= TASK REQUIREMENTS =
Every entry, from first to last, must be written out exactly.

Records from a collection
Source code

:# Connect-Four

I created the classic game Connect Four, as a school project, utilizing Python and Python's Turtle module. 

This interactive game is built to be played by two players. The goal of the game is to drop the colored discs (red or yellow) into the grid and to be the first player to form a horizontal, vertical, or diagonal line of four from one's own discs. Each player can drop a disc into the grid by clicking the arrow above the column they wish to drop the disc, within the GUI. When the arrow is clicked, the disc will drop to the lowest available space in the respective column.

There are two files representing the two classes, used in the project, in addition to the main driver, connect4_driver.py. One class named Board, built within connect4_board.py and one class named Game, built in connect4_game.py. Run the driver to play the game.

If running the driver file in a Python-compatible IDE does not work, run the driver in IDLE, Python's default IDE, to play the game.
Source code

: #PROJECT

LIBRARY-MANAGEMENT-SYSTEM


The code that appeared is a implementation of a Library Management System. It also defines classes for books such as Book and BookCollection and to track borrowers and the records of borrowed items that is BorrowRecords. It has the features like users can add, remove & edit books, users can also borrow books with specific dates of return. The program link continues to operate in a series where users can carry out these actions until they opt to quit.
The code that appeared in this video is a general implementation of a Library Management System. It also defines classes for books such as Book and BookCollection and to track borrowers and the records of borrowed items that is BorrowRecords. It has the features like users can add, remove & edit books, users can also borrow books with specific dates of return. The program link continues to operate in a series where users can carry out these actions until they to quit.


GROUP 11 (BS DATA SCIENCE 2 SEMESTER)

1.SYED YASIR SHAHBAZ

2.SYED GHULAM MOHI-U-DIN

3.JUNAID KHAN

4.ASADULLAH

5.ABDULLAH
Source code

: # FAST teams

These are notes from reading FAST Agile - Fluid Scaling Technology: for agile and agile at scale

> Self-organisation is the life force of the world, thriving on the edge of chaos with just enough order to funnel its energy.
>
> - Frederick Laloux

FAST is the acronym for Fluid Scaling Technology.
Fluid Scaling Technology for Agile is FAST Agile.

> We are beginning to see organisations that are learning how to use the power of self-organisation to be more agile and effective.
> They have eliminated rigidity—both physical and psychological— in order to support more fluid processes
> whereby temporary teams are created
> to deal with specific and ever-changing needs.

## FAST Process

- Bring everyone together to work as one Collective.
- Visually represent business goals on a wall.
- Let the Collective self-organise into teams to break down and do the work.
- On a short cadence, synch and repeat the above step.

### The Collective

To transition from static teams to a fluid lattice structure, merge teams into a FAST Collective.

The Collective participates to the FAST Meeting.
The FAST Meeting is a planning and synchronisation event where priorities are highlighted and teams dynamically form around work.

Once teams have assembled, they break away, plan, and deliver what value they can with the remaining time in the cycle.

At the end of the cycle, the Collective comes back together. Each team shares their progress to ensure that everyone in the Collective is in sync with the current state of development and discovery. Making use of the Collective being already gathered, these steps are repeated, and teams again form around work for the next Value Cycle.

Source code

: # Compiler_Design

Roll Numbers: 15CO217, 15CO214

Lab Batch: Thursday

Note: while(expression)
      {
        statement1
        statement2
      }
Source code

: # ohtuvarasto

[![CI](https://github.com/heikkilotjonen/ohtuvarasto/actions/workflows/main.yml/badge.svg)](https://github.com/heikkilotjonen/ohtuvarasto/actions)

= SOLUTION =
Source code

:# Connect-Four

I created the classic game Connect Four, as a school project, utilizing Python and Python's Turtle module. 

This interactive game is built to be played by two players. The goal of the game is to drop the colored discs (red or yellow) into the grid and to be the first player to form a horizontal, vertical, or diagonal line of four from one's own discs. Each player can drop a disc into the grid by clicking the arrow above the column they wish to drop the disc, within the GUI. When the arrow is clicked, the disc will drop to the lowest available space in the respective column.

There are two files representing the two classes, used in the project, in addition to the main driver, connect4_driver.py. One class named Board, built within connect4_board.py and one class named Game, built in connect4_game.py. Run the driver to play the game.

If running the driver file in a Python-compatible IDE does not work, run the driver in IDLE, Python's default IDE, to play the game.
Source code

: #PROJECT

LIBRARY-MANAGEMENT-SYSTEM


The code that appeared is a implementation of a Library Management System. It also defines classes for books such as Book and BookCollection and to track borrowers and the records of borrowed items that is BorrowRecords. It has the features like users can add, remove & edit books, users can also borrow books with specific dates of return. The program link continues to operate in a series where users can carry out these actions until they opt to quit.
The code that appeared in this video is a general implementation of a Library Management System. It also defines classes for books such as Book and BookCollection and to track borrowers and the records of borrowed items that is BorrowRecords. It has the features like users can add, remove & edit books, users can also borrow books with specific dates of return. The program link continues to operate in a series where users can carry out these actions until they to quit.


GROUP 11 (BS DATA SCIENCE 2 SEMESTER)

1.SYED YASIR SHAHBAZ

2.SYED GHULAM MOHI-U-DIN

3.JUNAID KHAN

4.ASADULLAH

5.ABDULLAH
Source code

: # FAST teams

These are notes from reading FAST Agile - Fluid Scaling Technology: for agile and agile at scale

> Self-organisation is the life force of the world, thriving on the edge of chaos with just enough order to funnel its energy.
>
> - Frederick Laloux

FAST is the acronym for Fluid Scaling Technology.
Fluid Scaling Technology for Agile is FAST Agile.

> We are beginning to see organisations that are learning how to use the power of self-organisation to be more agile and effective.
> They have eliminated rigidity—both physical and psychological— in order to support more fluid processes
> whereby temporary teams are created
> to deal with specific and ever-changing needs.

## FAST Process

- Bring everyone together to work as one Collective.
- Visually represent business goals on a wall.
- Let the Collective self-organise into teams to break down and do the work.
- On a short cadence, synch and repeat the above step.

### The Collective

To transition from static teams to a fluid lattice structure, merge teams into a FAST Collective.

The Collective participates to the FAST Meeting.
The FAST Meeting is a planning and synchronisation event where priorities are highlighted and teams dynamically form around work.

Once teams have assembled, they break away, plan, and deliver what value they can with the remaining time in the cycle.

At the end of the cycle, the Collective comes back together. Each team shares their progress to ensure that everyone in the Collective is in sync with the current state of development and discovery. Making use of the Collective being already gathered, these steps are repeated, and teams again form around work for the next Value Cycle.

Source code

: # Compiler_Design

Roll Numbers: 15CO217, 15CO214

Lab Batch: Thursday

Note: while(expression)
      {
        statement1
        statement2
      }
Source code

: # ohtuvarasto

[![CI](https://github.com/heikkilotjonen/ohtuvarasto/actions/workflows/main.yml/badge.svg)](https://github.com/heikkilotjonen/ohtuvarasto/actions)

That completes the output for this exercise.